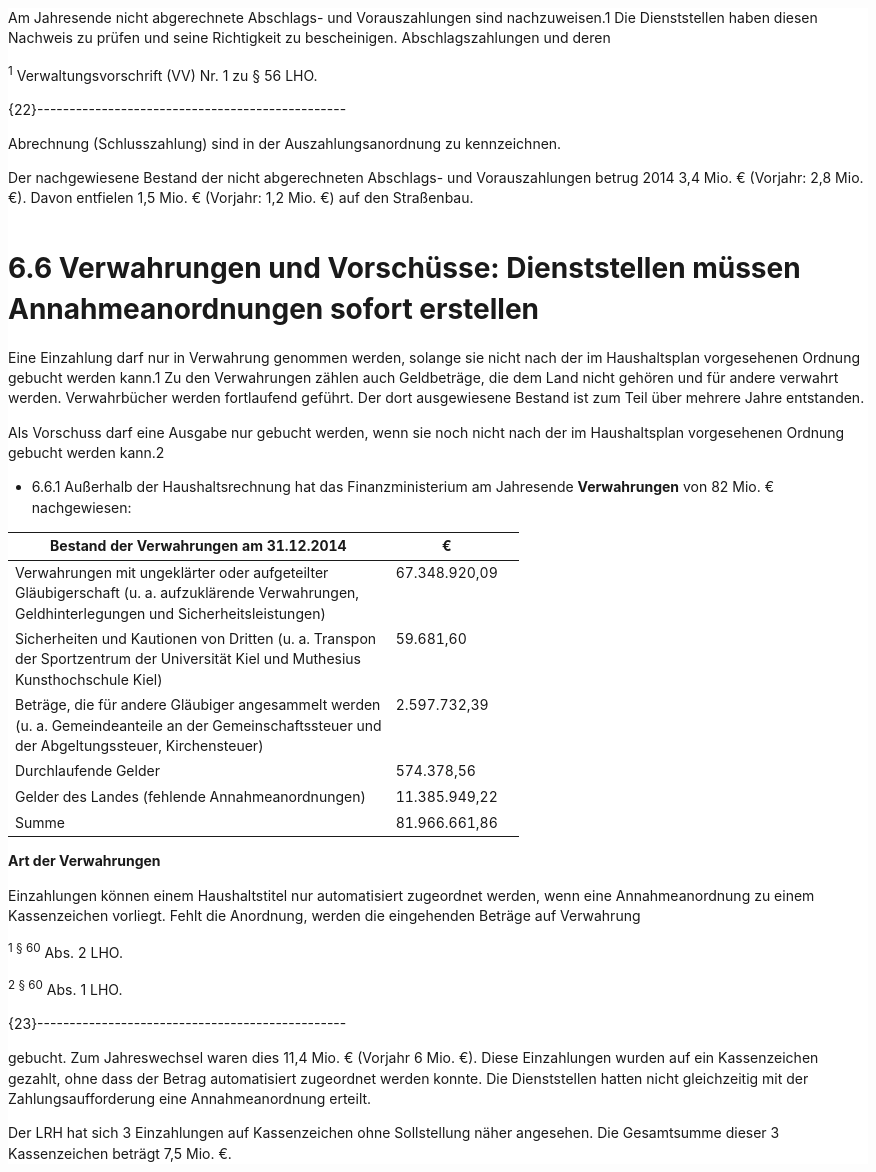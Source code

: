 Am Jahresende nicht abgerechnete Abschlags- und Vorauszahlungen sind nachzuweisen.1 Die Dienststellen haben diesen Nachweis zu prüfen und seine Richtigkeit zu bescheinigen. Abschlagszahlungen und deren

<sup>1</sup> Verwaltungsvorschrift (VV) Nr. 1 zu § 56 LHO.

{22}------------------------------------------------

Abrechnung (Schlusszahlung) sind in der Auszahlungsanordnung zu kennzeichnen.

Der nachgewiesene Bestand der nicht abgerechneten Abschlags- und Vorauszahlungen betrug 2014 3,4 Mio. € (Vorjahr: 2,8 Mio. €). Davon entfielen 1,5 Mio. € (Vorjahr: 1,2 Mio. €) auf den Straßenbau.

# 6.6 **Verwahrungen und Vorschüsse: Dienststellen müssen Annahmeanordnungen sofort erstellen**

Eine Einzahlung darf nur in Verwahrung genommen werden, solange sie nicht nach der im Haushaltsplan vorgesehenen Ordnung gebucht werden kann.1 Zu den Verwahrungen zählen auch Geldbeträge, die dem Land nicht gehören und für andere verwahrt werden. Verwahrbücher werden fortlaufend geführt. Der dort ausgewiesene Bestand ist zum Teil über mehrere Jahre entstanden.

Als Vorschuss darf eine Ausgabe nur gebucht werden, wenn sie noch nicht nach der im Haushaltsplan vorgesehenen Ordnung gebucht werden kann.2

- 6.6.1 Außerhalb der Haushaltsrechnung hat das Finanzministerium am Jahresende **Verwahrungen** von 82 Mio. € nachgewiesen:

| Bestand der Verwahrungen am 31.12.2014                                                                                                                | €             |  |
|-------------------------------------------------------------------------------------------------------------------------------------------------------|---------------|--|
| Verwahrungen mit ungeklärter oder aufgeteilter<br>Gläubigerschaft (u. a. aufzuklärende Verwahrungen,<br>Geldhinterlegungen und Sicherheitsleistungen) | 67.348.920,09 |  |
| Sicherheiten und Kautionen von Dritten (u. a. Transpon<br>der Sportzentrum der Universität Kiel und Muthesius<br>Kunsthochschule Kiel)                | 59.681,60     |  |
| Beträge, die für andere Gläubiger angesammelt werden<br>(u. a. Gemeindeanteile an der Gemeinschaftssteuer und<br>der Abgeltungssteuer, Kirchensteuer) | 2.597.732,39  |  |
| Durchlaufende Gelder                                                                                                                                  | 574.378,56    |  |
| Gelder des Landes (fehlende Annahmeanordnungen)                                                                                                       | 11.385.949,22 |  |
| Summe                                                                                                                                                 | 81.966.661,86 |  |

**Art der Verwahrungen** 

Einzahlungen können einem Haushaltstitel nur automatisiert zugeordnet werden, wenn eine Annahmeanordnung zu einem Kassenzeichen vorliegt. Fehlt die Anordnung, werden die eingehenden Beträge auf Verwahrung

<sup>1 § 60</sup> Abs. 2 LHO.

<sup>2 § 60</sup> Abs. 1 LHO.

{23}------------------------------------------------

gebucht. Zum Jahreswechsel waren dies 11,4 Mio. € (Vorjahr 6 Mio. €). Diese Einzahlungen wurden auf ein Kassenzeichen gezahlt, ohne dass der Betrag automatisiert zugeordnet werden konnte. Die Dienststellen hatten nicht gleichzeitig mit der Zahlungsaufforderung eine Annahmeanordnung erteilt.

Der LRH hat sich 3 Einzahlungen auf Kassenzeichen ohne Sollstellung näher angesehen. Die Gesamtsumme dieser 3 Kassenzeichen beträgt 7,5 Mio. €.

==========

:: What needs to be done ::
Copy the data word for word and omit every picture.

:: Task output ::
Source code

: Am Jahresende nicht abgerechnete Abschlags- und Vorauszahlungen sind nachzuweisen.1 Die Dienststellen haben diesen Nachweis zu prüfen und seine Richtigkeit zu bescheinigen. Abschlagszahlungen und deren

<sup>1</sup> Verwaltungsvorschrift (VV) Nr. 1 zu § 56 LHO.

{22}------------------------------------------------

Abrechnung (Schlusszahlung) sind in der Auszahlungsanordnung zu kennzeichnen.

Der nachgewiesene Bestand der nicht abgerechneten Abschlags- und Vorauszahlungen betrug 2014 3,4 Mio. € (Vorjahr: 2,8 Mio. €). Davon entfielen 1,5 Mio. € (Vorjahr: 1,2 Mio. €) auf den Straßenbau.

# 6.6 **Verwahrungen und Vorschüsse: Dienststellen müssen Annahmeanordnungen sofort erstellen**

Eine Einzahlung darf nur in Verwahrung genommen werden, solange sie nicht nach der im Haushaltsplan vorgesehenen Ordnung gebucht werden kann.1 Zu den Verwahrungen zählen auch Geldbeträge, die dem Land nicht gehören und für andere verwahrt werden. Verwahrbücher werden fortlaufend geführt. Der dort ausgewiesene Bestand ist zum Teil über mehrere Jahre entstanden.

Als Vorschuss darf eine Ausgabe nur gebucht werden, wenn sie noch nicht nach der im Haushaltsplan vorgesehenen Ordnung gebucht werden kann.2

- 6.6.1 Außerhalb der Haushaltsrechnung hat das Finanzministerium am Jahresende **Verwahrungen** von 82 Mio. € nachgewiesen:

| Bestand der Verwahrungen am 31.12.2014                                                                                                                | €             |  |
|-------------------------------------------------------------------------------------------------------------------------------------------------------|---------------|--|
| Verwahrungen mit ungeklärter oder aufgeteilter<br>Gläubigerschaft (u. a. aufzuklärende Verwahrungen,<br>Geldhinterlegungen und Sicherheitsleistungen) | 67.348.920,09 |  |
| Sicherheiten und Kautionen von Dritten (u. a. Transpon<br>der Sportzentrum der Universität Kiel und Muthesius<br>Kunsthochschule Kiel)                | 59.681,60     |  |
| Beträge, die für andere Gläubiger angesammelt werden<br>(u. a. Gemeindeanteile an der Gemeinschaftssteuer und<br>der Abgeltungssteuer, Kirchensteuer) | 2.597.732,39  |  |
| Durchlaufende Gelder                                                                                                                                  | 574.378,56    |  |
| Gelder des Landes (fehlende Annahmeanordnungen)                                                                                                       | 11.385.949,22 |  |
| Summe                                                                                                                                                 | 81.966.661,86 |  |

**Art der Verwahrungen** 

Einzahlungen können einem Haushaltstitel nur automatisiert zugeordnet werden, wenn eine Annahmeanordnung zu einem Kassenzeichen vorliegt. Fehlt die Anordnung, werden die eingehenden Beträge auf Verwahrung

<sup>1 § 60</sup> Abs. 2 LHO.

<sup>2 § 60</sup> Abs. 1 LHO.

{23}------------------------------------------------

gebucht. Zum Jahreswechsel waren dies 11,4 Mio. € (Vorjahr 6 Mio. €). Diese Einzahlungen wurden auf ein Kassenzeichen gezahlt, ohne dass der Betrag automatisiert zugeordnet werden konnte. Die Dienststellen hatten nicht gleichzeitig mit der Zahlungsaufforderung eine Annahmeanordnung erteilt.

Der LRH hat sich 3 Einzahlungen auf Kassenzeichen ohne Sollstellung näher angesehen. Die Gesamtsumme dieser 3 Kassenzeichen beträgt 7,5 Mio. €.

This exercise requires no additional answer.